HPA axis regulation	Reduces adrenal corticosteroids (such as cortisol), improves endocrine disorders	Yishu (EX-B3)	T2DM rats	[3]
Anti-inflammatory pathway	Inhibits NLRP3 inflammasome activation, reduces IL-1β, improves chronic inflammation	Non-specific	STZ-induced diabetic rats, HFD high-fat diet mice, db/db genetically diabetic mice, OLETF obese diabetic rats	[12]

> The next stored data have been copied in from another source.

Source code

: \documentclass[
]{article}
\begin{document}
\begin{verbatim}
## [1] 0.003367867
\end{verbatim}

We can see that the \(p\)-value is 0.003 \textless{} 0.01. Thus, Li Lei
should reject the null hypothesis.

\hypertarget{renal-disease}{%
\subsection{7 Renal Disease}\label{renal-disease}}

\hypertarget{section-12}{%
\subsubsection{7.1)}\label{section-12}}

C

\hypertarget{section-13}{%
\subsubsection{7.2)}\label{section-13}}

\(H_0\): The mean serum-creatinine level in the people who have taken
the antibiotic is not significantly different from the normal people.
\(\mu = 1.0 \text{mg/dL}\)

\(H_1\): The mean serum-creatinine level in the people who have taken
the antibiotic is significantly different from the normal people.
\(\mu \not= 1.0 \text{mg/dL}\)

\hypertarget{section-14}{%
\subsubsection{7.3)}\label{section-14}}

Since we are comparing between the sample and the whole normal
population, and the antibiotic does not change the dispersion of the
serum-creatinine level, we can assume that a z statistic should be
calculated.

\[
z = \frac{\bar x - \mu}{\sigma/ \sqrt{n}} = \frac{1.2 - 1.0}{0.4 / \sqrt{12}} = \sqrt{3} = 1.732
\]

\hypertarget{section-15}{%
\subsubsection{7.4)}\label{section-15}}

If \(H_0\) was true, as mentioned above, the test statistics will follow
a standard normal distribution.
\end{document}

Neurobiological mechanism	Enhances parasympathetic nerve (e.g., vagus nerve) activity, improves local circulation and glucose consumption	Zhongwan (CV12), Tianshu (ST25), etc.	OLETF rats	[38]
Gut microbiota and inflammation control	Increases SCFAs, reduces circulating LPS levels, lowers systemic inflammation	Zhongwan (CV12), Tianshu (ST25), Zusanli (ST36)	T2DM model	[26]
Insulin signaling pathway activation	Activates PI3K/Akt pathway, enhances GLUT2 and GCK mRNA expression, reduces fasting insulin levels	Zusanli (ST36), Shenshu (BL23)	T2DM rats	[3]
ta-VNS	Stimulates auricular vagus nerve via projections from the vagus nerve (ABVN) to the NTS, affects the concentration changes of the neurotransmitters noradrenaline, GABA and ACh in the central nervous system	Non-specific	Humans, SD rats	[39,40]

LPS: Lipopolysaccharide; ACh: Acetylcholine; GABA: Γ-aminobutyric acid; NTS: Nucleus tractus solitaries; ta-VNS: Transcutaneous auricular vagus nerve stimulation; HPA: Hypothalamic-pituitary-adrenal; SCFA: Short-chain fatty acid; HFD: High-fat diet; STZ: Streptozotocin; IL: Interleukin; GLUT2: Glucose transporter 2; GCK: Glucokinase; NTS: Nucleus tractus solitaries; SD rats: Sprague-Dawley rats.